Aku melangkah meninggalkan Nglirip, dan segala keindahannya.

Aku penasaran dengan mimpiku semalam, hanya bunga tidurkah. Pertigaan Anjlog sekitar dua kilo, jalan menurun, kalau ditempuh dengan sepeda mungkin tak sampai sepuluh menit tanpa dikayuh, karena jalanan menurun, malah berbahaya kalau tak punya rem.

Aku tempuh jalan itu dengan jalan kaki, disamping hari masih pagi, dan kabut tebal sekali, jalan kaki tentu menyehatkan.

Sampai di pertigaan Anjlog, matahari telah meninggi, dan kabut tinggal tipis, menyisakan butiran air di pucuk daun dan rumput, bercahaya berkilauan seperti manik-manik mutiara.

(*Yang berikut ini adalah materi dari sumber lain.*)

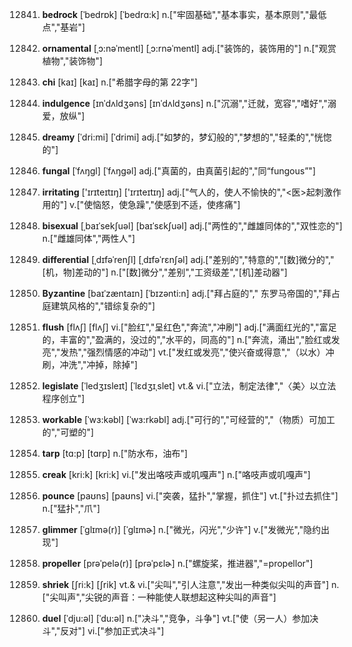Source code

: 12841. **bedrock**
[ˈbedrɒk]  [ˈbedrɑ:k]
n.["牢固基础","基本事实，基本原则","最低点","基岩"]  

12842. **ornamental**
[ˌɔ:nəˈmentl]  [ˌɔ:rnəˈmentl]
adj.["装饰的，装饰用的"]  n.["观赏植物","装饰物"]  

12843. **chi**
[kaɪ]  [kaɪ]
n.["希腊字母的第 22字"]  

12844. **indulgence**
[ɪnˈdʌldʒəns]  [ɪnˈdʌldʒəns]
n.["沉溺","迁就，宽容","嗜好","溺爱，放纵"]  

12845. **dreamy**
[ˈdri:mi]  [ˈdrimi]
adj.["如梦的，梦幻般的","梦想的","轻柔的","恍惚的"]  

12846. **fungal**
[ˈfʌŋgl]  [ˈfʌŋɡəl]
adj.["真菌的，由真菌引起的","同“fungous”"]  

12847. **irritating**
['ɪrɪteɪtɪŋ]  ['ɪrɪteɪtɪŋ]
adj.["气人的，使人不愉快的","<医>起刺激作用的"]  v.["使恼怒，使急躁","使感到不适，使疼痛"]  

12848. **bisexual**
[ˌbaɪˈsekʃuəl]  [baɪˈsɛkʃuəl]
adj.["两性的","雌雄同体的","双性恋的"]  n.["雌雄同体","两性人"]  

12849. **differential**
[ˌdɪfəˈrenʃl]  [ˌdɪfəˈrɛnʃəl]
adj.["差别的","特意的","[数]微分的","[机，物]差动的"]  n.["[数]微分","差别","工资级差","[机]差动器"]  

12850. **Byzantine**
[baɪˈzæntaɪn]  [ˈbɪzənti:n]
adj.["拜占庭的"," 东罗马帝国的","拜占庭建筑风格的","错综复杂的"]  

12851. **flush**
[flʌʃ]  [flʌʃ]
vi.["脸红","呈红色","奔流","冲刷"]  adj.["满面红光的","富足的，丰富的","盈满的，没过的","水平的，同高的"]  n.["奔流，涌出","脸红或发亮","发热","强烈情感的冲动"]  vt.["发红或发亮","使兴奋或得意","（以水）冲刷，冲洗","冲掉，除掉"]  

12852. **legislate**
[ˈledʒɪsleɪt]  [ˈlɛdʒɪˌslet]
vt.& vi.["立法，制定法律","〈美〉以立法程序创立"]  

12853. **workable**
[ˈwɜ:kəbl]  [ˈwɜ:rkəbl]
adj.["可行的","可经营的","（物质）可加工的","可塑的"]  

12854. **tarp**
[tɑ:p]  [tɑrp]
n.["防水布，油布"]  

12855. **creak**
[kri:k]  [kri:k]
vi.["发出咯吱声或叽嘎声"]  n.["咯吱声或叽嘎声"]  

12856. **pounce**
[paʊns]  [paʊns]
vi.["突袭，猛扑","掌握，抓住"]  vt.["扑过去抓住"]  n.["猛扑","爪"]  

12857. **glimmer**
[ˈglɪmə(r)]  [ˈɡlɪmɚ]
n.["微光，闪光","少许"]  v.["发微光","隐约出现"]  

12858. **propeller**
[prəˈpelə(r)]  [prəˈpɛlɚ]
n.["螺旋桨，推进器","=propellor"]  

12859. **shriek**
[ʃri:k]  [ʃrik]
vt.& vi.["尖叫","引人注意","发出一种类似尖叫的声音"]  n.["尖叫声","尖锐的声音：一种能使人联想起这种尖叫的声音"]  

12860. **duel**
[ˈdju:əl]  [ˈdu:əl]
n.["决斗","竞争，斗争"]  vt.["使（另一人）参加决斗","反对"]  vi.["参加正式决斗"]  

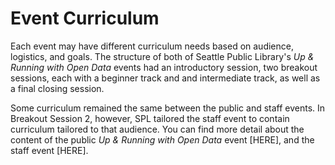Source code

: # Event Curriculum

Each event may have different curriculum needs based on audience, logistics, and goals. The structure of both of Seattle Public Library's _Up & Running with Open Data_ events had an introductory session, two breakout sessions, each with a beginner track and and intermediate track, as well as a final closing session. 

Some curriculum remained the same between the public and staff events. In Breakout Session 2, however, SPL tailored the staff event to contain curriculum tailored to that audience. You can find more detail about the content of the public _Up & Running with Open Data_ event [HERE], and the staff event [HERE].
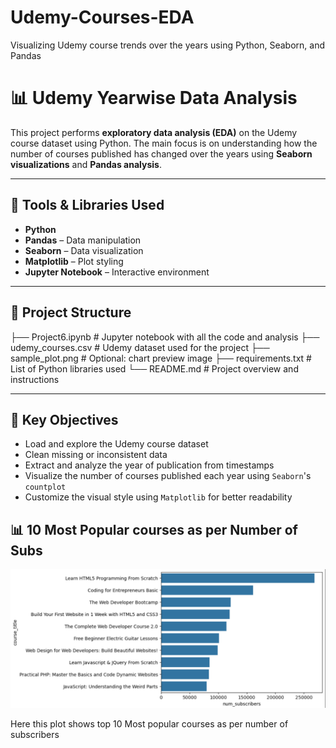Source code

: # Udemy-Courses-EDA
Visualizing Udemy course trends over the years using Python, Seaborn, and Pandas

# 📊 Udemy Yearwise Data Analysis

This project performs **exploratory data analysis (EDA)** on the Udemy course dataset using Python. The main focus is on understanding how the number of courses published has changed over the years using **Seaborn visualizations** and **Pandas analysis**.

---

## 🔧 Tools & Libraries Used

- **Python**
- **Pandas** – Data manipulation
- **Seaborn** – Data visualization
- **Matplotlib** – Plot styling
- **Jupyter Notebook** – Interactive environment
- ------

## 📁 Project Structure

├── Project6.ipynb # Jupyter notebook with all the code and analysis
├── udemy_courses.csv # Udemy dataset used for the project
├── sample_plot.png # Optional: chart preview image
├── requirements.txt # List of Python libraries used
└── README.md # Project overview and instructions

-------

## 📌 Key Objectives

- Load and explore the Udemy course dataset
- Clean missing or inconsistent data
- Extract and analyze the year of publication from timestamps
- Visualize the number of courses published each year using `Seaborn`'s `countplot`
- Customize the visual style using `Matplotlib` for better readability


## 📊 10 Most Popular courses as per Number of Subs

![Sample Countplot](https://github.com/Danny20111/Udemy-Courses-EDA/blob/6abe12ea49b096fb4188a28c1f90b09b4e61e916/Screenshot%202025-07-12%20193829.png)

Here this plot shows top 10 Most popular courses as per number of subscribers



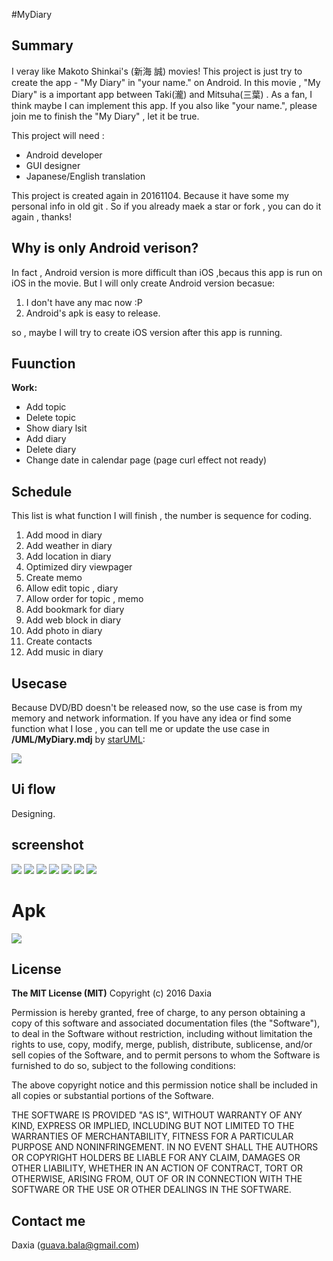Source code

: #MyDiary 

## Summary

I veray like Makoto Shinkai's (新海 誠) movies!  This project is just try to create  the app - "My Diary" in "your name." on Android. In this movie , "My Diary" is a important app between Taki(瀧) and Mitsuha(三葉) . As a fan, I think maybe I can implement this app. If you also like "your name.", please join me to finish the "My Diary" , let it be true.

This project will need :
* Android developer
* GUI designer
* Japanese/English translation 

This project is created again in 20161104.
Because  it have some my personal info in old git .
So if you already maek a star or fork ,  you can do it again , thanks!

## Why is only Android verison?

In fact , Android version is more difficult than iOS ,becaus this app is run on iOS in the movie. But I will only create Android version becasue:

1. I don't have any mac now :P 
2. Android's apk is easy to release.

so , maybe I will try to create iOS version after this app is running.


## Fuunction

 **Work:**
* Add topic
* Delete topic
* Show diary lsit
* Add diary
* Delete diary
* Change date in calendar page (page curl effect not ready)

## Schedule

This list is what function I will finish , the number is  sequence for coding.

1. Add  mood in diary
2. Add  weather in diary 
3. Add location in diary
4. Optimized diry viewpager 
5. Create memo
6. Allow edit topic , diary
7. Allow order for topic , memo
8. Add bookmark for diary
9. Add web block in diary
10. Add photo in diary
11. Create contacts
12. Add music in diary

## Usecase

Because DVD/BD doesn't be released  now, so the use case is from my memory and network information. 
If you have any idea or find some function what I lose  , you can tell me or update the use case in **/UML/MyDiary.mdj**  by [starUML](http://staruml.io/):

![](/screenshot/usercase.png) 


## Ui flow

Designing.

## screenshot

![](/screenshot/s_0.png) 
![](/screenshot/s_1.png) 
![](/screenshot/s_2.png) 
![](/screenshot/s_3.png)
![](/screenshot/s_4.png)
![](/screenshot/s_5.png)
![](/screenshot/s_6.png)


# Apk
[![](/screenshot/google-play-badge.png) ](https://play.google.com/store/apps/details?id=com.kiminonawa.mydiary)


## License

**The MIT License (MIT)**
Copyright (c) 2016 Daxia

Permission is hereby granted, free of charge, to any person obtaining a copy of this software and associated documentation files (the "Software"), to deal in the Software without restriction, including without limitation the rights to use, copy, modify, merge, publish, distribute, sublicense, and/or sell copies of the Software, and to permit persons to whom the Software is furnished to do so, subject to the following conditions:

The above copyright notice and this permission notice shall be included in all copies or substantial portions of the Software.

THE SOFTWARE IS PROVIDED "AS IS", WITHOUT WARRANTY OF ANY KIND, EXPRESS OR IMPLIED, INCLUDING BUT NOT LIMITED TO THE WARRANTIES OF MERCHANTABILITY, FITNESS FOR A PARTICULAR PURPOSE AND NONINFRINGEMENT. IN NO EVENT SHALL THE AUTHORS OR COPYRIGHT HOLDERS BE LIABLE FOR ANY CLAIM, DAMAGES OR OTHER LIABILITY, WHETHER IN AN ACTION OF CONTRACT, TORT OR OTHERWISE, ARISING FROM, OUT OF OR IN CONNECTION WITH THE SOFTWARE OR THE USE OR OTHER DEALINGS IN THE SOFTWARE.


## Contact me

Daxia (guava.bala@gmail.com)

Beberapa anak sekolah bergerombol menunggu bus, ada yang berseragam biru tua, berarti anak SMP, ada juga remaja berseragam abu-abu, berarti anak SMA, kalau ada SMA di sini ya sekolah Bukit Tinggi, itu adalah nama sekolah lanjutan yang ada di bukit jadi dinamakan Sekolah Bukit Tinggi, aku sebenarnya sekalian mau cari sarapan, tapi setiap warung pinggir jalan yang kutanya, selalu menjawab belum matang, kulihat juga ada gerobak bakso, ah bakso juga tak apa-apa kalau ada lontongnya, jadi kalau kepedesan ngrokok juga lebih enak, kulihat tukang bakso menata mangkok, aku dekati.

“Baksonya sudah ada bang?” tanyaku.

“Bentar lagi gus…., silahkan duduk dulu…!” katanya hormat.

“Lontongnya ada bang…?”

“Oh ada-ada, banyak…”

Aku masuk ke dalam rumah-rumahan bambu, yang dibuat serampangan dan seadanya, hanya untuk melindungi para pemesan bakso agar bisa menikmati bakso pesanannya dengan nyaman. Saos, kecap, sambal, berjejer di depanku.